__ABOUT THIS EXERCISE__: Lines with the string "lights" must each be copied from the listing.

== MATERIAL FOR THIS TASK ==

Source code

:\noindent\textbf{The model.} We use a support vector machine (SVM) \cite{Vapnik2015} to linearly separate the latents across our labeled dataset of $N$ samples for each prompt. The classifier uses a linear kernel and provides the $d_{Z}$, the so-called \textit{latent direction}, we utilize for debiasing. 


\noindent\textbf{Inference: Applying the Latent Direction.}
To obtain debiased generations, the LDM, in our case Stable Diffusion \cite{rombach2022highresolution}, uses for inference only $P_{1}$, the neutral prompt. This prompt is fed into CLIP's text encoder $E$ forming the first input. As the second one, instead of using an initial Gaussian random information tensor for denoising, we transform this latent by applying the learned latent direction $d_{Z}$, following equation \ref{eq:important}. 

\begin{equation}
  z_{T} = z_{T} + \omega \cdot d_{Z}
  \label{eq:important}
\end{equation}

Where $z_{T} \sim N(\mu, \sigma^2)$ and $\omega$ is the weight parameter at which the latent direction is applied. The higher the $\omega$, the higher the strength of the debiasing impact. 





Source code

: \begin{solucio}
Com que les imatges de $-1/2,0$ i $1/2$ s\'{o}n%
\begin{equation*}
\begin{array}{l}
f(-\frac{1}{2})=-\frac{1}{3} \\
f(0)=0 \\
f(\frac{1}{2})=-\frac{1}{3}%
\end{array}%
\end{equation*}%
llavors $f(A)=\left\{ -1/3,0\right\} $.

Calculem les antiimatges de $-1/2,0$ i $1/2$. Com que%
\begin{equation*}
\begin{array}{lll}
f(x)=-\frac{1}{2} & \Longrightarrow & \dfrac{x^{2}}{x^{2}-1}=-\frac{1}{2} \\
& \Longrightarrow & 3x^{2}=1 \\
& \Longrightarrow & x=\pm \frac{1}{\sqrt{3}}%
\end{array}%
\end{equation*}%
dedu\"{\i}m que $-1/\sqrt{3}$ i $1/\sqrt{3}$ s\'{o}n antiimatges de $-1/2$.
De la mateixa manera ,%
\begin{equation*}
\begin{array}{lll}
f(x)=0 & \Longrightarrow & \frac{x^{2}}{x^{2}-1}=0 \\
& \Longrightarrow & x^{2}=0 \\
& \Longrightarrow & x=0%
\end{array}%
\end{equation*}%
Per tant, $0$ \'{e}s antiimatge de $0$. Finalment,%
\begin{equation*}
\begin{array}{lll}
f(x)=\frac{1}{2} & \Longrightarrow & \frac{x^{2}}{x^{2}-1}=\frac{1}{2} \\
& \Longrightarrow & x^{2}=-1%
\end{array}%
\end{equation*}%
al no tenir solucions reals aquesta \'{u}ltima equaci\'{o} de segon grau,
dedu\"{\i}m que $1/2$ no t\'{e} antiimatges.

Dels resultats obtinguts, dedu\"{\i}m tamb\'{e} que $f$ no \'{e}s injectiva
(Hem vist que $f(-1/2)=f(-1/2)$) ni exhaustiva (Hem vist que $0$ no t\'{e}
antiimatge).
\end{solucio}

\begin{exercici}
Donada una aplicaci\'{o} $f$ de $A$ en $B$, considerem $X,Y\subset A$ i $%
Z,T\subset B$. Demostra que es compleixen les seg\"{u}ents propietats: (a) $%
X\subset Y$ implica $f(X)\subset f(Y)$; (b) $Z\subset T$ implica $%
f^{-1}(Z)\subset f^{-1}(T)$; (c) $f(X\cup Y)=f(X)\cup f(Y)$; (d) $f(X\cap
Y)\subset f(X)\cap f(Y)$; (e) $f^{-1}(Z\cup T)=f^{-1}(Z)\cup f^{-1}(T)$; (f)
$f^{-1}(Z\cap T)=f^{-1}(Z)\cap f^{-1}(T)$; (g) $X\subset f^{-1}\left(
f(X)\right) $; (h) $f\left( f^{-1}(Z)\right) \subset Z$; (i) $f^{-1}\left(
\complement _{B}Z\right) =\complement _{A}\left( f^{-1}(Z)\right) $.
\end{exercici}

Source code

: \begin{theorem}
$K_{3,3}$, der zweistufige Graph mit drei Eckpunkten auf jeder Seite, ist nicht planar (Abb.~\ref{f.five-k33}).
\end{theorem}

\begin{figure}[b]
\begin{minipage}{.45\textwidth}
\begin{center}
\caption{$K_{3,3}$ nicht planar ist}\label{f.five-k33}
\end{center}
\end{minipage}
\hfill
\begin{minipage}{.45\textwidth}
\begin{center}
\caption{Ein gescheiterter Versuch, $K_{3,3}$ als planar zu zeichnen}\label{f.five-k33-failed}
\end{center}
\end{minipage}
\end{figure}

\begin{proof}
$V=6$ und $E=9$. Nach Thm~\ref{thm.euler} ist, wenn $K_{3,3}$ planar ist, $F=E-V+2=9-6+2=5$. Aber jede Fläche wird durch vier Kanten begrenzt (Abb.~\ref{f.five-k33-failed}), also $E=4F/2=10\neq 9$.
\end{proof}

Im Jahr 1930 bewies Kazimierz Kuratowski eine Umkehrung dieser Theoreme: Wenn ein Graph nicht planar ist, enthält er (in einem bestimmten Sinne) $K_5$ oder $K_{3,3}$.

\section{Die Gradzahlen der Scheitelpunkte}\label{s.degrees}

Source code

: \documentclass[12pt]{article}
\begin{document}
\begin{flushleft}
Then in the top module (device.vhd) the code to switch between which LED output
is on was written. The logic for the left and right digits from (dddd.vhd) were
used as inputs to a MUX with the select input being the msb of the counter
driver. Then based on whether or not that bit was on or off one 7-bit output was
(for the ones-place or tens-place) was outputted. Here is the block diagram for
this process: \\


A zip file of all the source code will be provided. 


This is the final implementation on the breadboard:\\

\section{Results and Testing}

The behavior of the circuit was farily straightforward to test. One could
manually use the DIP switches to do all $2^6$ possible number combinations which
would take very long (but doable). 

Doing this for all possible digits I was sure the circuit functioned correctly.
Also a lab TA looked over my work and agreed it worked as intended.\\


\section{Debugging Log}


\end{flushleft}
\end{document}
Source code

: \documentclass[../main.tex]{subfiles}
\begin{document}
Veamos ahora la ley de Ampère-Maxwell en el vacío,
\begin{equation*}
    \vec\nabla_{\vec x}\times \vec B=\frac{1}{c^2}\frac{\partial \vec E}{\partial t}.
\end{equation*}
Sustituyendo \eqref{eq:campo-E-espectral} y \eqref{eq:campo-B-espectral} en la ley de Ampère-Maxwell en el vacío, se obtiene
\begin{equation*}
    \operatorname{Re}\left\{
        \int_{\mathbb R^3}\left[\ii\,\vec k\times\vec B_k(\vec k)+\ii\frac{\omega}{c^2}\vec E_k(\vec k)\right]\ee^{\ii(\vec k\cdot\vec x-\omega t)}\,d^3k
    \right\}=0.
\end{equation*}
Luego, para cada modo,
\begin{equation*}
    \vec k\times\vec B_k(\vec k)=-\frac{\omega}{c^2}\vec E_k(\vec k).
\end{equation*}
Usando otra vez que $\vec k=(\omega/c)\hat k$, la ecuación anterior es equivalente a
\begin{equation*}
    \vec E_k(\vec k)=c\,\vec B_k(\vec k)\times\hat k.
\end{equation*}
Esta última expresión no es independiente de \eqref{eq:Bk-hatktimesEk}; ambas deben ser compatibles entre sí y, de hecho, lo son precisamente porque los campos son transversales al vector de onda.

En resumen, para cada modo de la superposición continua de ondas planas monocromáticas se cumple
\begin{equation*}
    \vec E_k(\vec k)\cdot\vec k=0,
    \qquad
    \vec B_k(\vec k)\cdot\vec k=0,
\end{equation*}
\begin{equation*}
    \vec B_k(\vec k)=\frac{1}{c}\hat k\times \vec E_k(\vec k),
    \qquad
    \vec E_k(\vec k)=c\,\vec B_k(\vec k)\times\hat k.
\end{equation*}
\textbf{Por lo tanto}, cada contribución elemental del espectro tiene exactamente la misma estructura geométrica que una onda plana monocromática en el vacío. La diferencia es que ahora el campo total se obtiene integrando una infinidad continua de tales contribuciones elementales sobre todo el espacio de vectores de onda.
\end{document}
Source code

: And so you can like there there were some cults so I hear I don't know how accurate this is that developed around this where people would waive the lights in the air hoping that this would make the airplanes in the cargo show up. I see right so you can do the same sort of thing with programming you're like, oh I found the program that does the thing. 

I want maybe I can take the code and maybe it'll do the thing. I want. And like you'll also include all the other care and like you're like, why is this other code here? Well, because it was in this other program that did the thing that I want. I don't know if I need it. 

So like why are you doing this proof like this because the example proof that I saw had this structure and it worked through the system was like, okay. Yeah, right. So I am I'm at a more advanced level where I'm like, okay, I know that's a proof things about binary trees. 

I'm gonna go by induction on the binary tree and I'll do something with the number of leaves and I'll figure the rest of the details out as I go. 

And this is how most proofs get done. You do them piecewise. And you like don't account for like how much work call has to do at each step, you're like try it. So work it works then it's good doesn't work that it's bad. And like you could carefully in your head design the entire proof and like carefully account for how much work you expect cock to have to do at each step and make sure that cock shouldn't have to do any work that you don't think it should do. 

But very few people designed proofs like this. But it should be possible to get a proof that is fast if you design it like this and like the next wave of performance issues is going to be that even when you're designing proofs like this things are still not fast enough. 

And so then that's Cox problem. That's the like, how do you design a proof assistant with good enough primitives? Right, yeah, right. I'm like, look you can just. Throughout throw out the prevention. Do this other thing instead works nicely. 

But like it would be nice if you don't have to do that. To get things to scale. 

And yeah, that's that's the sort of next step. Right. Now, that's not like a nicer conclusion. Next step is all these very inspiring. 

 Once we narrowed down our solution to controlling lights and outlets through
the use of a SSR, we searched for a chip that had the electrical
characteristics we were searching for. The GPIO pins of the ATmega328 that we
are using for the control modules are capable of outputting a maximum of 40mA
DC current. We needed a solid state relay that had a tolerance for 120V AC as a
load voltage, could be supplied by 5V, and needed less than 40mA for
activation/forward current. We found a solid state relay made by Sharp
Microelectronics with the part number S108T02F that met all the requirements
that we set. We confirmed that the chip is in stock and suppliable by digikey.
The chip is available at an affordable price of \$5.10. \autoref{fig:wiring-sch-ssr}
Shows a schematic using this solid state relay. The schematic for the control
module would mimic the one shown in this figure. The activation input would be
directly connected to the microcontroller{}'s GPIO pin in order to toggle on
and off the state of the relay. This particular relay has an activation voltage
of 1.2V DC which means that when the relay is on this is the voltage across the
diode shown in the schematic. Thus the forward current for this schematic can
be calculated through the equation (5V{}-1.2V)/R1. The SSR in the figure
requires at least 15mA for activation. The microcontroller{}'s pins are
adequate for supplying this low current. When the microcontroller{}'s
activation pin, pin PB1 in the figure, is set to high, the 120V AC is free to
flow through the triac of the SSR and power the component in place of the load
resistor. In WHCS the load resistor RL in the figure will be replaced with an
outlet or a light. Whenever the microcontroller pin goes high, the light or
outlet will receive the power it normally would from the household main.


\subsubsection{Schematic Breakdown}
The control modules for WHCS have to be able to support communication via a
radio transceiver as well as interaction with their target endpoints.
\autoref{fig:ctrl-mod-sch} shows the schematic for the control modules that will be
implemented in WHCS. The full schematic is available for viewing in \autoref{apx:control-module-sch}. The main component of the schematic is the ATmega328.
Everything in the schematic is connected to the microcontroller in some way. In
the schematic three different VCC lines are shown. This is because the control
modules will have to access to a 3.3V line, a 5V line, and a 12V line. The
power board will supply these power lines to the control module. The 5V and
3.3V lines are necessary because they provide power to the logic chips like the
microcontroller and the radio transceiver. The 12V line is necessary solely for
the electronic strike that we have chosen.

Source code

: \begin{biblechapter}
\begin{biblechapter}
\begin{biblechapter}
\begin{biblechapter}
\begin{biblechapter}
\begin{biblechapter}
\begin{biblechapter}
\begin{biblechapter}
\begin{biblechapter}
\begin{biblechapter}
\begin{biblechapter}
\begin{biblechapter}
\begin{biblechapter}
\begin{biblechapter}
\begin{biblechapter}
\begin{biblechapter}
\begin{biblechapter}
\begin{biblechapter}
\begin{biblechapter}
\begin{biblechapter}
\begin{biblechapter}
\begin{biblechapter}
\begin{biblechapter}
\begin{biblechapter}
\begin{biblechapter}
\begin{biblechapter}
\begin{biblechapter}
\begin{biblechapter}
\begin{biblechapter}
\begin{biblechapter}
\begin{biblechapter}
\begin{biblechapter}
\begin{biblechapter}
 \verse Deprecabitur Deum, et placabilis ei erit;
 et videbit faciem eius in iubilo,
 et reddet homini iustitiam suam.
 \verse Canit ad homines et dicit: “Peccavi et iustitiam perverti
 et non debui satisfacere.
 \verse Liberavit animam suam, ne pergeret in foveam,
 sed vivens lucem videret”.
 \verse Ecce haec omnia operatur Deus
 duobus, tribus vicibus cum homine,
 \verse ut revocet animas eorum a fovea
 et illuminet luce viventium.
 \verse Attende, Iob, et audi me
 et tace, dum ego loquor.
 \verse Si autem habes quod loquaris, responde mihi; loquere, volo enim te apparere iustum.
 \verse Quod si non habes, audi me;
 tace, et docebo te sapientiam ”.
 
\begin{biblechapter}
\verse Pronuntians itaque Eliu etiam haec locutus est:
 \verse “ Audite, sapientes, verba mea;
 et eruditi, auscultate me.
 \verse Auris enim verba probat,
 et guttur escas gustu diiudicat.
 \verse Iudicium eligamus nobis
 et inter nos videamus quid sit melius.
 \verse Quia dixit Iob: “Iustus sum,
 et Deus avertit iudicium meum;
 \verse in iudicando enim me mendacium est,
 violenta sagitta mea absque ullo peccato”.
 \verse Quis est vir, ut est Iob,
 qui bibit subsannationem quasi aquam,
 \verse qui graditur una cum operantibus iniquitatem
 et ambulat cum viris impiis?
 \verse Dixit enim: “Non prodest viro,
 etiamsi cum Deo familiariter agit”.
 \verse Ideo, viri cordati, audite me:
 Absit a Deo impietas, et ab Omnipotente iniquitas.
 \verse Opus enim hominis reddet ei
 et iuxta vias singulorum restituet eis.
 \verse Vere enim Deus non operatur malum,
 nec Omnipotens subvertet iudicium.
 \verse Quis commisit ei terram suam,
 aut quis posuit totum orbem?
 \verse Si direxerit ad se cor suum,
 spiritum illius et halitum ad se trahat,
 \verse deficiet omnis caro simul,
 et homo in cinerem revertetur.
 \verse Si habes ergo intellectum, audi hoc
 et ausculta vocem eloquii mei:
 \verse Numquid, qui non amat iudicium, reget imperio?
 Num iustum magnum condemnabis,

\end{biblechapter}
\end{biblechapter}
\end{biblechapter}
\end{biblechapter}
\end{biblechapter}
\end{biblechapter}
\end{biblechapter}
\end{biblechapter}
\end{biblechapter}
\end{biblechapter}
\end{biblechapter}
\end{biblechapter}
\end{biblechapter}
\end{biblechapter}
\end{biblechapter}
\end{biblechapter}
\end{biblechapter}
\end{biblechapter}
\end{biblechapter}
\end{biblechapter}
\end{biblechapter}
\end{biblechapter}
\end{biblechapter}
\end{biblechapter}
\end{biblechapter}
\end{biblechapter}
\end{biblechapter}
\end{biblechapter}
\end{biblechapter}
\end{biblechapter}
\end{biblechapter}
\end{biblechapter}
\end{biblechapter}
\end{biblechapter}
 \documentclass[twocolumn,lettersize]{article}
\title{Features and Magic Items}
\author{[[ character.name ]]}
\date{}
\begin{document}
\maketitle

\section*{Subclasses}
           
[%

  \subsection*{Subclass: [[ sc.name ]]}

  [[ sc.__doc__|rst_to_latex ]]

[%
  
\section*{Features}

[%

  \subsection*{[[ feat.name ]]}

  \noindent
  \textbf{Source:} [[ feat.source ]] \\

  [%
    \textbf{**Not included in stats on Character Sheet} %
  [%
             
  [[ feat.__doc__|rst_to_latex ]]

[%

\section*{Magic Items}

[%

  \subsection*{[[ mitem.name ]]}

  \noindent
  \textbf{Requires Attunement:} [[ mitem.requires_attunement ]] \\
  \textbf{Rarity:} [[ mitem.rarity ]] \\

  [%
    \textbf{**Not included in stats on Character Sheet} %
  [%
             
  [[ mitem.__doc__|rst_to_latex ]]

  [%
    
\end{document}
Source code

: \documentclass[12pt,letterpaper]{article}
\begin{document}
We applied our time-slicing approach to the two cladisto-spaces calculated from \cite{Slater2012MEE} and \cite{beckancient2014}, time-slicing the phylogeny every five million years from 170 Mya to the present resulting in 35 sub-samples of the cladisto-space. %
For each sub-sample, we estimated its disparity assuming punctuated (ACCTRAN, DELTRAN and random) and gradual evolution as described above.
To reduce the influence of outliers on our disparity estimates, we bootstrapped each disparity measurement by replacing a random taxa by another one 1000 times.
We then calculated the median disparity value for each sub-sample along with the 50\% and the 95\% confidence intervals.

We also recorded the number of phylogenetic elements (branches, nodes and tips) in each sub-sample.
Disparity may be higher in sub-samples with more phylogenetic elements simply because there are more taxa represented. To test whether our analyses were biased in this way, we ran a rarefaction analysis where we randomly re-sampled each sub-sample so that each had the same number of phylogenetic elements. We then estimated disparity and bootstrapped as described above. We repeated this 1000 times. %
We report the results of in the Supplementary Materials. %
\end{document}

===

__ANSWER AREA__:
: And so you can like there there were some cults so I hear I don't know how accurate this is that developed around this where people would waive the lights in the air hoping that this would make the airplanes in the cargo show up. I see right so you can do the same sort of thing with programming you're like, oh I found the program that does the thing. 
 Once we narrowed down our solution to controlling lights and outlets through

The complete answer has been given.